Freitag, September 20

Der künftige Vizekanzler und Bundesratssprecher Andrea Arcidiacono hat in seiner Karriere schon für viele und vieles gesprochen.

Andrea Arcidiacono will nicht zu weit in die Zukunft blicken. An der letzten Sitzung vor Weihnachten wolle er dem Bundesrat Panettone servieren, sagte der neue Bundesratssprecher am Freitag bei seiner Vorstellung. Mit der Redewendung um die Backware will man im italienischen Sprachraum bedeuten, dass man zuerst mal beginnen und die Probezeit unversehrt überstehen will. Wenn Arcidiacono also vom kollegialen Panettone-Essen spracht, wollte er den Medien damit sagen: Wenn ich an Weihnachten immer noch im neuen Amt bin, werde ich dann mehr sagen können.

Bundeskanzlei in der Kritik

Arcidiacono ist 58 Jahre alt, in Bellinzona aufgewachsen, hat in St. Gallen die HSG absolviert und war dann meistens in der Deutschschweiz. Im Tessin hält man ihn deshalb für einen Expat, in Bundesbern ist er der willkommene Tessiner. Seine Ernennung deutet darauf hin, dass man in erster Linie auf eine ausgewogene Vertretung der Sprachen und Regionen innerhalb der Stabsspitze geachtet haben dürfte. Mit Pierre Gobet und Urs Wiedmer sind zwei durchaus fähige Kandidaten ausgeschieden. Arcidiacono wird am 1. Oktober sein neues Amt antreten.

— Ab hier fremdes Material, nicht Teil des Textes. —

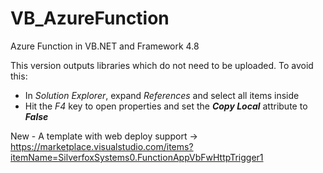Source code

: # VB_AzureFunction
Azure Function in VB.NET and Framework 4.8


This version outputs libraries which do not need to be uploaded.
To avoid this:
- In *Solution Explorer*, expand *References* and select all items inside 
- Hit the *F4* key to open properties and set the ***Copy Local*** attribute to ***False*** 

New - A template with web deploy support -> https://marketplace.visualstudio.com/items?itemName=SilverfoxSystems0.FunctionAppVbFwHttpTrigger1
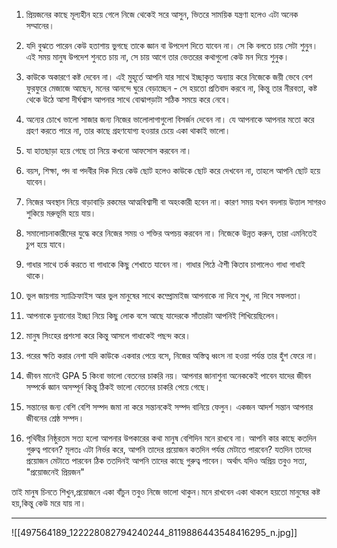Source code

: 
1. প্রিয়জনের কাছে মূল‍্যহীন হয়ে গেলে নিজে থেকেই সরে আসুন, ভিতরে সাময়িক যন্ত্রণা হলেও এটা অনেক সম্মানের।

2. যদি বুঝতে পারেন কেউ হতাশায় ভুগছে তাকে জ্ঞান বা উপদেশ দিতে যাবেন না। সে কি বলতে চায় সেটা শুনুন। এই সময় মানুষ উপদেশ শুনতে চায় না, সে চায় আগে তার ভেতরের কথাগুলো কেউ মন দিয়ে শুনুক।

3. কাউকে অকারণে কষ্ট দেবেন না। এই মুহূর্তে আপনি যার সাথে ইচ্ছাকৃত অন্যায় করে নিজেকে জয়ী ভেবে বেশ ফুরফুরে মেজাজে আছেন, মনের আনন্দে ঘুরে বেড়াচ্ছেন - সে হয়তো প্রতিবাদ করবে না, কিন্তু তার নীরবতা, কষ্ট থেকে উঠে আসা দীর্ঘশ্বাস আপনার সাথে বোঝাপড়াটা সঠিক সময়ে করে নেবে।

4. অন্যের চোখে ভালো সাজার জন্য নিজের ভালোলাগাগুলো বিসর্জন দেবেন না। যে আপনাকে আপনার মতো করে গ্রহণ করতে পারে না, তার কাছে গ্রহণযোগ্য হওয়ার চেয়ে একা থাকাই ভালো।

5. যা হাতছাড়া হয়ে গেছে তা নিয়ে কখনো আফসোস করবেন না।

6. বয়স, শিক্ষা, পদ বা পদবীর দিক দিয়ে কেউ ছোট হলেও কাউকে ছোট করে দেখবেন না, তাহলে আপনি ছোট হয়ে যাবেন।

7. নিজের অবস্থান নিয়ে বাড়াবাড়ি রকমের আত্মবিশ্বাসী বা অহংকারী হবেন না। কারণ সময় যখন বদলায় উত্তাল সাগরও শুকিয়ে মরুভূমি হয়ে যায়।

8. সমালোচনাকারীদের যুদ্ধে করে নিজের সময় ও শক্তির অপচয় করবেন না। নিজেকে উন্নত করুন, তারা এমনিতেই চুপ হয়ে যাবে।

9. গাধার সাথে তর্ক করতে বা গাধাকে কিছু শেখাতে যাবেন না। গাধার পিঠে ঐশী কিতাব চাপালেও গাধা গাধাই থাকে।

10. ভুল জায়গায় স্যাক্রিফাইস আর ভুল মানুষের সাথে কম্প্রোমাইজ আপনাকে না দিবে সুখ, না দিবে সফলতা।

11. আপনাকে ডুবানোর ইচ্ছা নিয়ে কিছু লোক বসে আছে যাদেরকে সাঁতারটা আপনিই শিখিয়েছিলেন।

12. মানুষ সিংহের প্রশংসা করে কিন্তু আসলে গাধাকেই পছন্দ করে।

13. পরের ক্ষতি করার নেশা যদি কাউকে একবার পেয়ে বসে, নিজের অস্তিত্ব ধ্বংস না হওয়া পর্যন্ত তার হুঁশ ফেরে না।

14. জীবন মানেই GPA 5 কিংবা ভালো বেতনের চাকরি নয়। আপনার জানাশুনা অনেককেই পাবেন যাদের জীবন সম্পর্কে জ্ঞান অসম্পূর্ন কিন্তু ঠিকই ভালো বেতনের চাকরি পেয়ে গেছে।

15. সন্তানের জন্য বেশি বেশি সম্পদ জমা না করে সন্তানকেই সম্পদ বানিয়ে ফেলুন। একজন আদর্শ সন্তান আপনার জীবনের শ্রেষ্ঠ সম্পদ।

16. পৃথিবীর নিষ্ঠুরতম সত্য হলো আপনার উপকারের কথা মানুষ বেশিদিন মনে রাখবে না। আপনি কার কাছে কতদিন গুরুত্ব পাবেন? মূলতঃ এটা নির্ভর করে, আপনি তাদের প্রয়োজন কতদিন পর্যন্ত মেটাতে পারবেন? যতদিন তাদের প্রয়োজন মেটাতে পারবেন ঠিক ততদিনই আপনি তাদের কাছে গুরুত্ব পাবেন। অর্থাৎ যদিও অপ্রিয় তবুও সত্য, "প্রয়োজনেই প্রিয়জন"

তাই মানুষ চিনতে শিখুন,প্রয়োজনে একা বাঁচুন তবুও নিজে ভালো থাকুন।মনে রাখবেন একা থাকলে হয়তো মানুষের কষ্ট হয়,কিন্তু কেউ মরে যায় না।

---

![[497564189_122228082794240244_8119886443548416295_n.jpg]]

Die Anteile seiner Inhaber-geführten PR-Agentur habe er bereits verkauft, versicherte er an der Medienkonferenz.

Dem Bundesratsentscheid vom Freitag ging ein mehrmonatiges Verfahren voraus. Dem Vernehmen nach soll das Assessment über gut ein halbes Dutzend Stufen gegangen sein. Die Zusammensetzung der Findungskommission, die Bundeskanzler Viktor Rossi eingesetzt hatte, sorgte – wie immer, wenn in Bundesbern wichtige Entscheide an Kommission delegiert werden – für Kritik. Das lange andauernde Verfahren ebenfalls. Doch Ursula Eggenberger, die interimistisch als Bundesratssprecherin amtet, hielt Wort. Noch im Spätsommer wolle man den neuen Sprecher präsentieren, wiederholte sie in den letzten Wochen mehrfach. Nun lächelt Arcidiacono in die Kameras, kurz vor Beginn des kalendarischen Herbst.

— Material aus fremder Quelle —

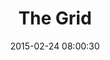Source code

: ---
layout: post
title:  "The Grid"
number: "55"
date:   2015-02-24 08:00:30
large-image: "https://farm9.staticflickr.com/8606/16632716862_57fe6a33a9_s.jpg"
---
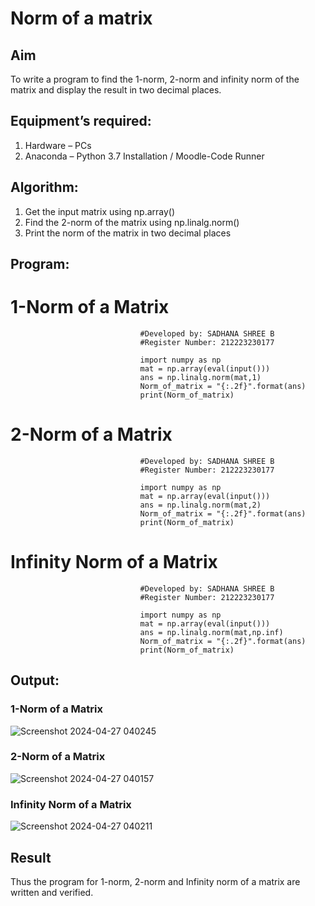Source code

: # Norm of a matrix
## Aim
To write a program to find the 1-norm, 2-norm and infinity norm of the matrix and display the result in two decimal places.
## Equipment’s required:
1.	Hardware – PCs
2.	Anaconda – Python 3.7 Installation / Moodle-Code Runner
## Algorithm:
 1. Get the input matrix using np.array()   
 2. Find the 2-norm of the matrix using np.linalg.norm()
 3. Print the norm of the matrix in two decimal places

    
## Program:
# 1-Norm of a Matrix

                                 #Developed by: SADHANA SHREE B
                                 #Register Number: 212223230177

                                 import numpy as np
                                 mat = np.array(eval(input()))
                                 ans = np.linalg.norm(mat,1)
                                 Norm_of_matrix = "{:.2f}".format(ans)
                                 print(Norm_of_matrix)


# 2-Norm of a Matrix

                                 #Developed by: SADHANA SHREE B
                                 #Register Number: 212223230177

                                 import numpy as np
                                 mat = np.array(eval(input()))
                                 ans = np.linalg.norm(mat,2)
                                 Norm_of_matrix = "{:.2f}".format(ans)
                                 print(Norm_of_matrix)



# Infinity Norm of a Matrix

                                 #Developed by: SADHANA SHREE B
                                 #Register Number: 212223230177

                                 import numpy as np
                                 mat = np.array(eval(input()))
                                 ans = np.linalg.norm(mat,np.inf)
                                 Norm_of_matrix = "{:.2f}".format(ans)
                                 print(Norm_of_matrix)





## Output:
### 1-Norm of a Matrix

![Screenshot 2024-04-27 040245](https://github.com/SadhanaShreee/Norm-of-a-matrix/assets/144517664/e43c3f05-d37c-4fc9-ba8d-580b4e93e7d2)


### 2-Norm of a Matrix

![Screenshot 2024-04-27 040157](https://github.com/SadhanaShreee/Norm-of-a-matrix/assets/144517664/2abbc74c-ea0a-4ac4-8489-7444c1e3b9ec)


### Infinity Norm of a Matrix

![Screenshot 2024-04-27 040211](https://github.com/SadhanaShreee/Norm-of-a-matrix/assets/144517664/9a35b72b-ec91-4665-87e7-2275d9f20f0e)


## Result
Thus the program for 1-norm, 2-norm and Infinity norm of a matrix are written and verified.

Die Zurückhaltung des neuen Bundesratssprechers ist mehr als berechtigt. Möglich, dass es in der kommenden Wintersession schon zu Ersatzwahlen kommt im Bundesrat. Ganz sicher ist: Die Stimmung in der Regierung wird angesichts der anstehenden Sparübungen ohnehin angespannt bleiben. Arcidiacono wird nicht viel Zeit haben, um die Dynamiken im Bundesrat zu verstehen. Wird er die eingestürzten Brücken zwischen Karin Keller-Sutter, der Finanzministerin, und VBS-Chefin Viola Amherd wieder aufbauen können? Wie will er verhindern, dass Justizminister Beat Jans ganz isoliert wird? Und welche Rolle spielt dabei eigentlich die Bundeskanzlei?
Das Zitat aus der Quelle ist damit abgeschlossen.